RECORDS SHOWN: Begin

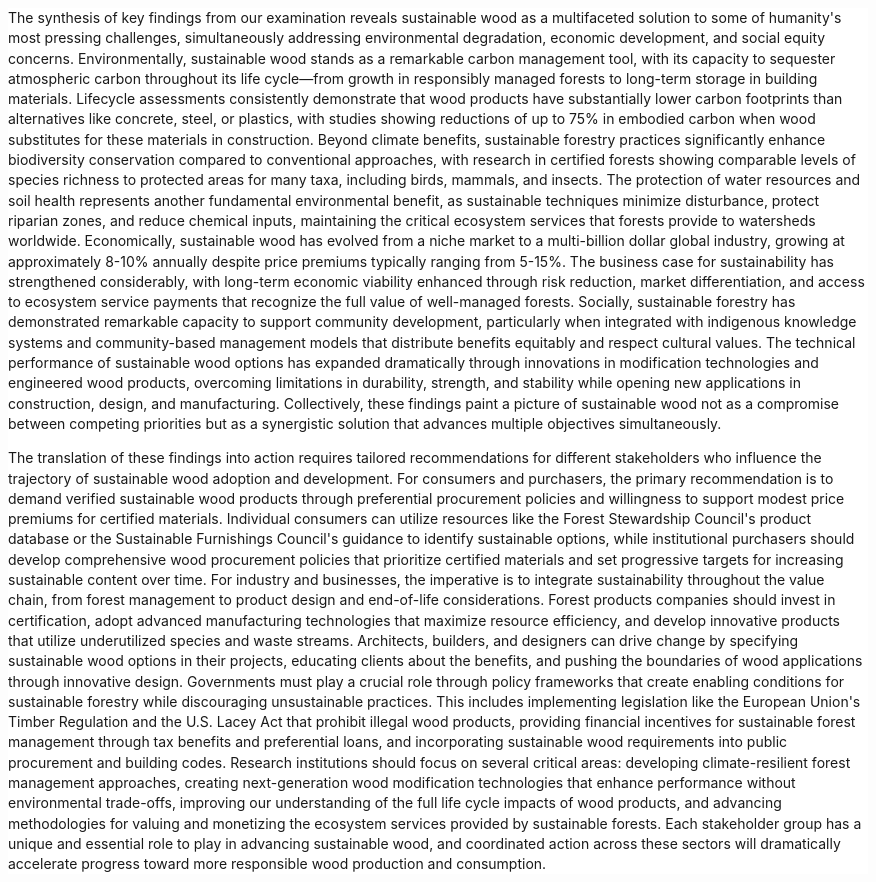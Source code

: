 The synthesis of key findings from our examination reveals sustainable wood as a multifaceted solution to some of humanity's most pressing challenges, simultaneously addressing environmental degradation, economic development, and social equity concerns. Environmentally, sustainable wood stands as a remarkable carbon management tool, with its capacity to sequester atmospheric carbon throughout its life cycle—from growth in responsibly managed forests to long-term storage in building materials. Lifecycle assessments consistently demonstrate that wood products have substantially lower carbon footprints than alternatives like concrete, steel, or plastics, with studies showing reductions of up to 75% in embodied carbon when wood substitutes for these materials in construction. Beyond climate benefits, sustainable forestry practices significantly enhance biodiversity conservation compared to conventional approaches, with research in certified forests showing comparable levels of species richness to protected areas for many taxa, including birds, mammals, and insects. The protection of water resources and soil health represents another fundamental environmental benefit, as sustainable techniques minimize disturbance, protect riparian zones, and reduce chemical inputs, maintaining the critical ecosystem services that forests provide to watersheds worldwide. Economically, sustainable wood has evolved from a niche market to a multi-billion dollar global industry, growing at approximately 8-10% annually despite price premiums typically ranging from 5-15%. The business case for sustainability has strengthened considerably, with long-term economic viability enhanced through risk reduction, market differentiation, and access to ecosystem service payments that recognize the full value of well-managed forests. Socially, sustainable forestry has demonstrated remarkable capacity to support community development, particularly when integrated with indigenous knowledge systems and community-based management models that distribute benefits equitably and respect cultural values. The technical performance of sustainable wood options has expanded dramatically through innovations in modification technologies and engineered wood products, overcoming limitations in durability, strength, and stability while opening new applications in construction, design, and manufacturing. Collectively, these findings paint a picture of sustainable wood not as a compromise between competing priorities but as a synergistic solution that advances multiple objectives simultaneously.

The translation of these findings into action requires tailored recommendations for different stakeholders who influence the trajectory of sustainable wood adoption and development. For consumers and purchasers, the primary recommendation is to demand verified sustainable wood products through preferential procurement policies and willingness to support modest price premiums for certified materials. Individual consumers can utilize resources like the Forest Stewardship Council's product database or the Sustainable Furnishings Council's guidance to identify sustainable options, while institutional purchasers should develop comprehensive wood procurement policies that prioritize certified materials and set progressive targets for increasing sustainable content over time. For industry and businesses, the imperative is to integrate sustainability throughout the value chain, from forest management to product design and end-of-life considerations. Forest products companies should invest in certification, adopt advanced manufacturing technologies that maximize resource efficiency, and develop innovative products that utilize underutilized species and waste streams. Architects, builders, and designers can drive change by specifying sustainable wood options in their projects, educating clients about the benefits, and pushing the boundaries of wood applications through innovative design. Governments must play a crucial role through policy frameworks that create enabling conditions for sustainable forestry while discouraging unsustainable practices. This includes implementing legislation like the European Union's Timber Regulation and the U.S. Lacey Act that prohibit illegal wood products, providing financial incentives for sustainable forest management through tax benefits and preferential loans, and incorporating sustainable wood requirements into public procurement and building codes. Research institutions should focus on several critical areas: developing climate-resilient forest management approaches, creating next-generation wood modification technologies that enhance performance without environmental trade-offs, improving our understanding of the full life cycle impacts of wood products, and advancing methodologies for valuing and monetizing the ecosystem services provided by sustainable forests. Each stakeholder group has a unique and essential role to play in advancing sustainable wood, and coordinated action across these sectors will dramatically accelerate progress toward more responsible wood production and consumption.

RECORDS SHOWN: End
RECORDS SHOWN: Begin

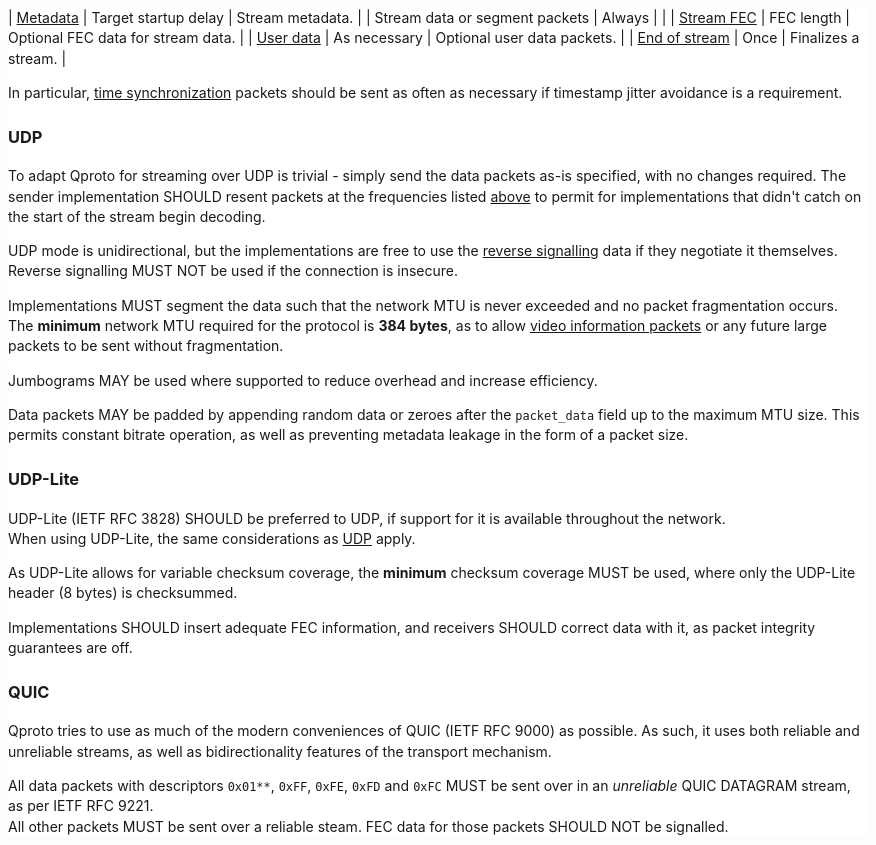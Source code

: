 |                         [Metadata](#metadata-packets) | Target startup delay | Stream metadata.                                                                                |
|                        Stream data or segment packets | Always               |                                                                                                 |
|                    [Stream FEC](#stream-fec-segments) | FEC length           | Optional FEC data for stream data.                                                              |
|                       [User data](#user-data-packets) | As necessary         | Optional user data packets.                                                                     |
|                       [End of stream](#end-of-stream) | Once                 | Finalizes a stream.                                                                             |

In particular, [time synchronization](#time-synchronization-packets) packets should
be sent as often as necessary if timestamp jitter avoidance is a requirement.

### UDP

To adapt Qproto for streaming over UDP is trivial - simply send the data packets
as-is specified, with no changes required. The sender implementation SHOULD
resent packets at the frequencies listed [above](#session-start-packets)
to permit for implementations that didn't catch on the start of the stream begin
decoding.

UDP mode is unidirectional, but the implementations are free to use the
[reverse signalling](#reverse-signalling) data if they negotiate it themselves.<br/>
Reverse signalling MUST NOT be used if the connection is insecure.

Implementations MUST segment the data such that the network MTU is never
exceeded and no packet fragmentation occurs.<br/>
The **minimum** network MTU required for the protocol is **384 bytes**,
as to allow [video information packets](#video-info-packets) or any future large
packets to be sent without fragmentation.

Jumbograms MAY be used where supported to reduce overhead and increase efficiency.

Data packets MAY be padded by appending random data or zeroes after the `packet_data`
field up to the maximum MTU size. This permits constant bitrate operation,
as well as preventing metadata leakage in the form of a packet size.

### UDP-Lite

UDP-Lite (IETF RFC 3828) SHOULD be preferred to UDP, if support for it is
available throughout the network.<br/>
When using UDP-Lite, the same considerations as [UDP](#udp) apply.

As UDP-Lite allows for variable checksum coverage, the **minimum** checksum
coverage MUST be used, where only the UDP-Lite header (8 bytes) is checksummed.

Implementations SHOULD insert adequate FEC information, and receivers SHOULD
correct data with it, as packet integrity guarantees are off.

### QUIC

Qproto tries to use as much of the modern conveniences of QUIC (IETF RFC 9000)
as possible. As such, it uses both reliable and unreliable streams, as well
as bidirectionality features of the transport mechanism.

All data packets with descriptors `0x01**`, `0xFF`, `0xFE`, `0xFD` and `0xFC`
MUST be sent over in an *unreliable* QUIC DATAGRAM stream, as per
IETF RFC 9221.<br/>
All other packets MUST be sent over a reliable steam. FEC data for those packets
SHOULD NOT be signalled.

RECORDS SHOWN: End
RECORDS SHOWN: Begin

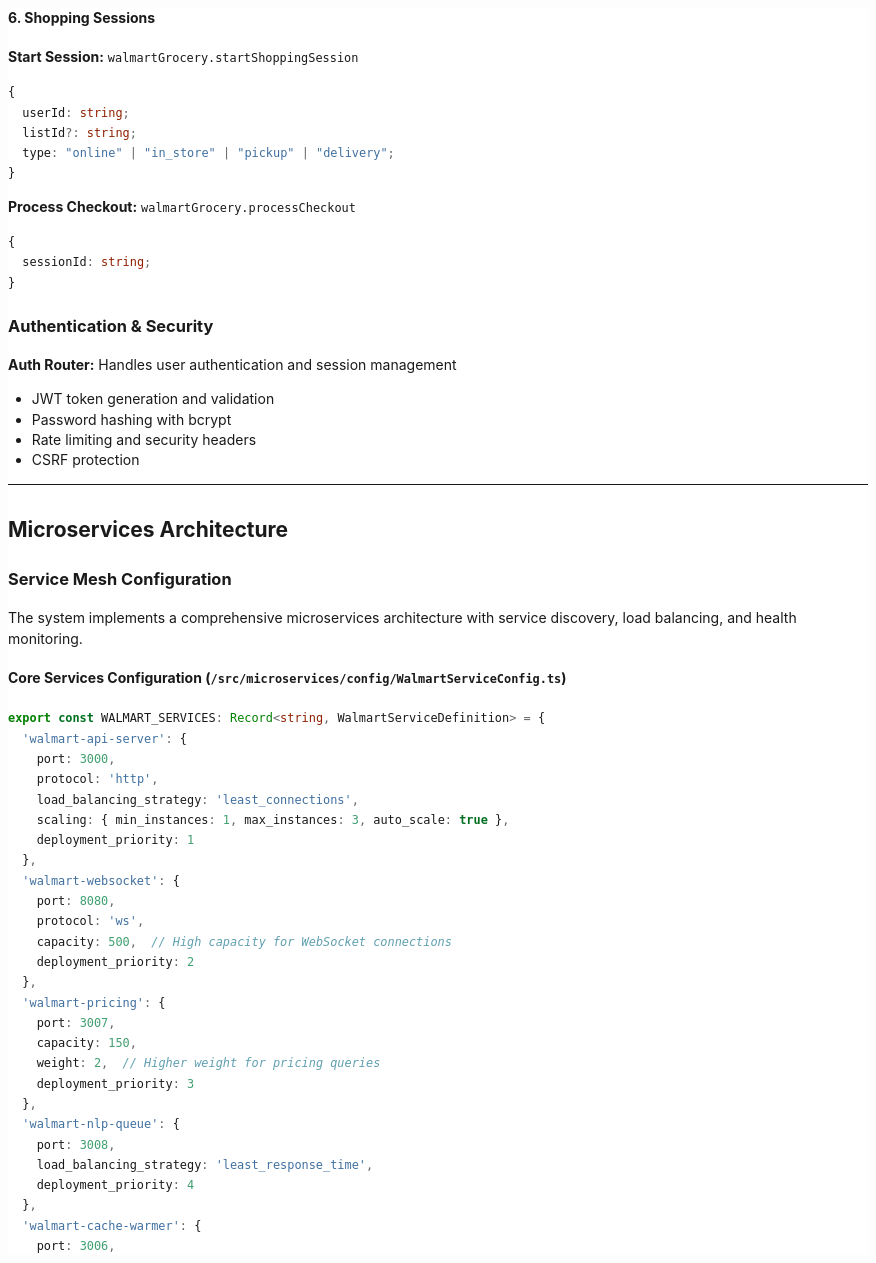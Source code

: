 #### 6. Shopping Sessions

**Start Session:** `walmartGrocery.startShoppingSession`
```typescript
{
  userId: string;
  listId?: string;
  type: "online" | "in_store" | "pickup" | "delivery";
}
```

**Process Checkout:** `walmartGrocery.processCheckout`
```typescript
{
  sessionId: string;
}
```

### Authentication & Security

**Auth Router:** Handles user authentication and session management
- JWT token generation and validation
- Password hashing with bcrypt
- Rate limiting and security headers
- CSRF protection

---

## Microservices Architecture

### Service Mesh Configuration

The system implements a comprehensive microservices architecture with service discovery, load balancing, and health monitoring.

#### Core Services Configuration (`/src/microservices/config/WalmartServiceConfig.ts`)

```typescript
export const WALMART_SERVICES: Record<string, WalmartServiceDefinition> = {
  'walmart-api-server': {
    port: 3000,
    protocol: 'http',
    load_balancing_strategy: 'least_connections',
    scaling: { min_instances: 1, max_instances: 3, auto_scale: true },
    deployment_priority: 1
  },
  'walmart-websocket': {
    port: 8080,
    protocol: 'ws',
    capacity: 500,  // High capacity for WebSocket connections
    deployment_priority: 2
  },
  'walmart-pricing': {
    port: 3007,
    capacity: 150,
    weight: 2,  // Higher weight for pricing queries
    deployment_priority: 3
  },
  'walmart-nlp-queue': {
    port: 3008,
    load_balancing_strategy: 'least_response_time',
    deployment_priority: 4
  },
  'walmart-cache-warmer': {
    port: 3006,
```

RECORDS SHOWN: End

§ TO DO:
Report back each line in the material above that contains the string "protocol".

§ EXPECTED ANSWER:
The **minimum** network MTU required for the protocol is **384 bytes**,
    protocol: 'http',
    protocol: 'ws',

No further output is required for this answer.